__GIVEN DATA__
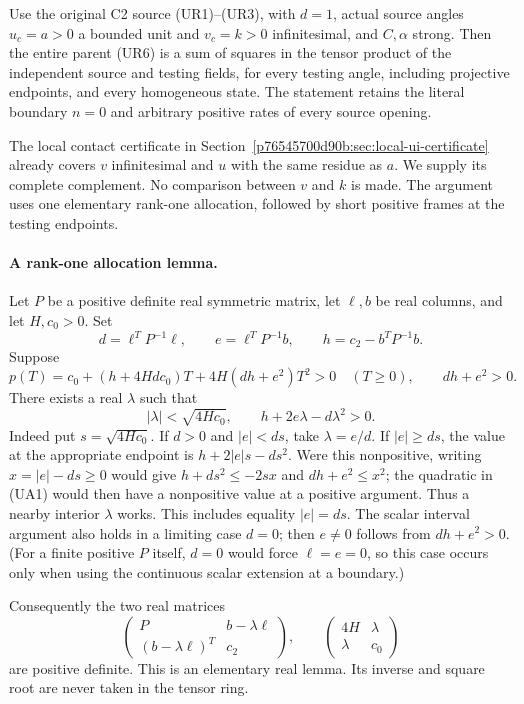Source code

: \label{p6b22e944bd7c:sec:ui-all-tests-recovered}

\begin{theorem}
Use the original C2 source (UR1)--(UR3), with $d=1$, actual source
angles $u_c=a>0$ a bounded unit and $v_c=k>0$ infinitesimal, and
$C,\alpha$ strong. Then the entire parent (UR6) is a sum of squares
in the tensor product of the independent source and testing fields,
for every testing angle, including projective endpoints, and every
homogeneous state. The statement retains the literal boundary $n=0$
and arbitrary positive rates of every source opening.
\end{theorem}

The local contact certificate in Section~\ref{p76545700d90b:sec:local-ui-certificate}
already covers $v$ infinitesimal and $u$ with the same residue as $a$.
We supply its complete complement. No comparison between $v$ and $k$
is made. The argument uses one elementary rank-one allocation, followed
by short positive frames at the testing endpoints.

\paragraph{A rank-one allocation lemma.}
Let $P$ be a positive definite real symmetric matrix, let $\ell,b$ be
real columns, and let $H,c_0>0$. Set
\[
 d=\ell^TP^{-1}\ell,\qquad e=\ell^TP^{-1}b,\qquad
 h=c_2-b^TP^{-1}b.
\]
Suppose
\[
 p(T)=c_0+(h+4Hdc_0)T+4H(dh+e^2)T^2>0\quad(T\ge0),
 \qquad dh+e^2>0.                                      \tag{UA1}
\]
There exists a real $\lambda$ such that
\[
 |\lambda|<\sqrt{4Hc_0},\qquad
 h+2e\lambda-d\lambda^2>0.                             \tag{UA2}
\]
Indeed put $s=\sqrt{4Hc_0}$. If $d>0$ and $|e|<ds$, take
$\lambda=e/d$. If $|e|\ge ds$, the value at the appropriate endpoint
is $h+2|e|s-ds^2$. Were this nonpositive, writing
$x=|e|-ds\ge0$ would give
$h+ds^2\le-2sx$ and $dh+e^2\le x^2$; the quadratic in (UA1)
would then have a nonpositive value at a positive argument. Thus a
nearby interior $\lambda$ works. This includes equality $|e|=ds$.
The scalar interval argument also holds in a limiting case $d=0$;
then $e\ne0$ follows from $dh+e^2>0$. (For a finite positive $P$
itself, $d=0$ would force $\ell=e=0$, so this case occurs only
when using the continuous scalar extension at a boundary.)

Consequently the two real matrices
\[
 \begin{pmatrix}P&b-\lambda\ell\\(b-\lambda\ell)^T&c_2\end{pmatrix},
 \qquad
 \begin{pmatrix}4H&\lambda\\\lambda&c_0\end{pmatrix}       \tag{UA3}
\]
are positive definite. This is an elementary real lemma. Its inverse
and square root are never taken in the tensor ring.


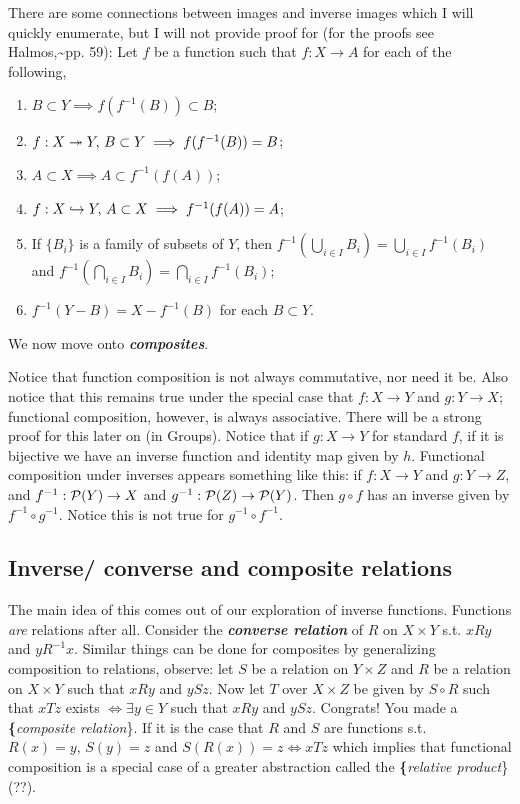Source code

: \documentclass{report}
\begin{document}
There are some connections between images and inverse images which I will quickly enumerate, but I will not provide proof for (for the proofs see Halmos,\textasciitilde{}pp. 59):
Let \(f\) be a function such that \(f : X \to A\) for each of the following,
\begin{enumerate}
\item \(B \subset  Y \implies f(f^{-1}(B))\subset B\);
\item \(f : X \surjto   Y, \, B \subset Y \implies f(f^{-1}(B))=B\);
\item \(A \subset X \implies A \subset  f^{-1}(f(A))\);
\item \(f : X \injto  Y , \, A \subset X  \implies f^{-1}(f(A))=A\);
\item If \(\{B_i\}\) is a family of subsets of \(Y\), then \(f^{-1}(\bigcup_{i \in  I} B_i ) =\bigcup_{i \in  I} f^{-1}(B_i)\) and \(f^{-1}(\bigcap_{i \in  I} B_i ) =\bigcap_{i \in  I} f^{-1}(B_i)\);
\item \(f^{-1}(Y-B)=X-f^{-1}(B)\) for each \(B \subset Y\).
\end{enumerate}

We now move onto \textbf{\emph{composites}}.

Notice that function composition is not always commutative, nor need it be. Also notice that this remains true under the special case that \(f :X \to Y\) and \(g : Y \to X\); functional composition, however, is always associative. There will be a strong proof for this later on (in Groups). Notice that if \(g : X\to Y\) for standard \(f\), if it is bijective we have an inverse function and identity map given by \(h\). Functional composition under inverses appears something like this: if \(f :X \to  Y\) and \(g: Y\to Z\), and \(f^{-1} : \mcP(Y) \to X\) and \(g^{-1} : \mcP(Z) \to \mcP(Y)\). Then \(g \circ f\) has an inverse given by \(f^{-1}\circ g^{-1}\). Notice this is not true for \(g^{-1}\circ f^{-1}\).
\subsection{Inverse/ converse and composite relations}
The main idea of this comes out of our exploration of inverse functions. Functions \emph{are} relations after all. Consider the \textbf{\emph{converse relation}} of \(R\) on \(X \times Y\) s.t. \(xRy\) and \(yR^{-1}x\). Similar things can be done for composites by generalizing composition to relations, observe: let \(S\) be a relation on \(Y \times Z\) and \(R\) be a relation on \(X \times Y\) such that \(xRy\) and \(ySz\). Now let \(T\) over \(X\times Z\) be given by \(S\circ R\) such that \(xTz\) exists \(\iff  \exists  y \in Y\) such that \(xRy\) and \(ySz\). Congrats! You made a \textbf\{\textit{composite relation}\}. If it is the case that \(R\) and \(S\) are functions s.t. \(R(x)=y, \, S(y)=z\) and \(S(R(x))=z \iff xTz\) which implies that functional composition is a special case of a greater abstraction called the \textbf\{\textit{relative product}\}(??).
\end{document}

__WHAT TO PRODUCE__
Should a picture appear among the entries, skip it and copy the rest exactly.

__ANSWER TO THIS EXERCISE__
Source code

: \label{p6b22e944bd7c:sec:ui-all-tests-recovered}

\begin{theorem}
Use the original C2 source (UR1)--(UR3), with $d=1$, actual source
angles $u_c=a>0$ a bounded unit and $v_c=k>0$ infinitesimal, and
$C,\alpha$ strong. Then the entire parent (UR6) is a sum of squares
in the tensor product of the independent source and testing fields,
for every testing angle, including projective endpoints, and every
homogeneous state. The statement retains the literal boundary $n=0$
and arbitrary positive rates of every source opening.
\end{theorem}

The local contact certificate in Section~\ref{p76545700d90b:sec:local-ui-certificate}
already covers $v$ infinitesimal and $u$ with the same residue as $a$.
We supply its complete complement. No comparison between $v$ and $k$
is made. The argument uses one elementary rank-one allocation, followed
by short positive frames at the testing endpoints.

\paragraph{A rank-one allocation lemma.}
Let $P$ be a positive definite real symmetric matrix, let $\ell,b$ be
real columns, and let $H,c_0>0$. Set
\[
 d=\ell^TP^{-1}\ell,\qquad e=\ell^TP^{-1}b,\qquad
 h=c_2-b^TP^{-1}b.
\]
Suppose
\[
 p(T)=c_0+(h+4Hdc_0)T+4H(dh+e^2)T^2>0\quad(T\ge0),
 \qquad dh+e^2>0.                                      \tag{UA1}
\]
There exists a real $\lambda$ such that
\[
 |\lambda|<\sqrt{4Hc_0},\qquad
 h+2e\lambda-d\lambda^2>0.                             \tag{UA2}
\]
Indeed put $s=\sqrt{4Hc_0}$. If $d>0$ and $|e|<ds$, take
$\lambda=e/d$. If $|e|\ge ds$, the value at the appropriate endpoint
is $h+2|e|s-ds^2$. Were this nonpositive, writing
$x=|e|-ds\ge0$ would give
$h+ds^2\le-2sx$ and $dh+e^2\le x^2$; the quadratic in (UA1)
would then have a nonpositive value at a positive argument. Thus a
nearby interior $\lambda$ works. This includes equality $|e|=ds$.
The scalar interval argument also holds in a limiting case $d=0$;
then $e\ne0$ follows from $dh+e^2>0$. (For a finite positive $P$
itself, $d=0$ would force $\ell=e=0$, so this case occurs only
when using the continuous scalar extension at a boundary.)

Consequently the two real matrices
\[
 \begin{pmatrix}P&b-\lambda\ell\\(b-\lambda\ell)^T&c_2\end{pmatrix},
 \qquad
 \begin{pmatrix}4H&\lambda\\\lambda&c_0\end{pmatrix}       \tag{UA3}
\]
are positive definite. This is an elementary real lemma. Its inverse
and square root are never taken in the tensor ring.


Source code

: \documentclass{report}
\begin{document}
There are some connections between images and inverse images which I will quickly enumerate, but I will not provide proof for (for the proofs see Halmos,\textasciitilde{}pp. 59):
Let \(f\) be a function such that \(f : X \to A\) for each of the following,
\begin{enumerate}
\item \(B \subset  Y \implies f(f^{-1}(B))\subset B\);
\item \(f : X \surjto   Y, \, B \subset Y \implies f(f^{-1}(B))=B\);
\item \(A \subset X \implies A \subset  f^{-1}(f(A))\);
\item \(f : X \injto  Y , \, A \subset X  \implies f^{-1}(f(A))=A\);
\item If \(\{B_i\}\) is a family of subsets of \(Y\), then \(f^{-1}(\bigcup_{i \in  I} B_i ) =\bigcup_{i \in  I} f^{-1}(B_i)\) and \(f^{-1}(\bigcap_{i \in  I} B_i ) =\bigcap_{i \in  I} f^{-1}(B_i)\);
\item \(f^{-1}(Y-B)=X-f^{-1}(B)\) for each \(B \subset Y\).
\end{enumerate}

We now move onto \textbf{\emph{composites}}.

Notice that function composition is not always commutative, nor need it be. Also notice that this remains true under the special case that \(f :X \to Y\) and \(g : Y \to X\); functional composition, however, is always associative. There will be a strong proof for this later on (in Groups). Notice that if \(g : X\to Y\) for standard \(f\), if it is bijective we have an inverse function and identity map given by \(h\). Functional composition under inverses appears something like this: if \(f :X \to  Y\) and \(g: Y\to Z\), and \(f^{-1} : \mcP(Y) \to X\) and \(g^{-1} : \mcP(Z) \to \mcP(Y)\). Then \(g \circ f\) has an inverse given by \(f^{-1}\circ g^{-1}\). Notice this is not true for \(g^{-1}\circ f^{-1}\).
\subsection{Inverse/ converse and composite relations}
The main idea of this comes out of our exploration of inverse functions. Functions \emph{are} relations after all. Consider the \textbf{\emph{converse relation}} of \(R\) on \(X \times Y\) s.t. \(xRy\) and \(yR^{-1}x\). Similar things can be done for composites by generalizing composition to relations, observe: let \(S\) be a relation on \(Y \times Z\) and \(R\) be a relation on \(X \times Y\) such that \(xRy\) and \(ySz\). Now let \(T\) over \(X\times Z\) be given by \(S\circ R\) such that \(xTz\) exists \(\iff  \exists  y \in Y\) such that \(xRy\) and \(ySz\). Congrats! You made a \textbf\{\textit{composite relation}\}. If it is the case that \(R\) and \(S\) are functions s.t. \(R(x)=y, \, S(y)=z\) and \(S(R(x))=z \iff xTz\) which implies that functional composition is a special case of a greater abstraction called the \textbf\{\textit{relative product}\}(??).
\end{document}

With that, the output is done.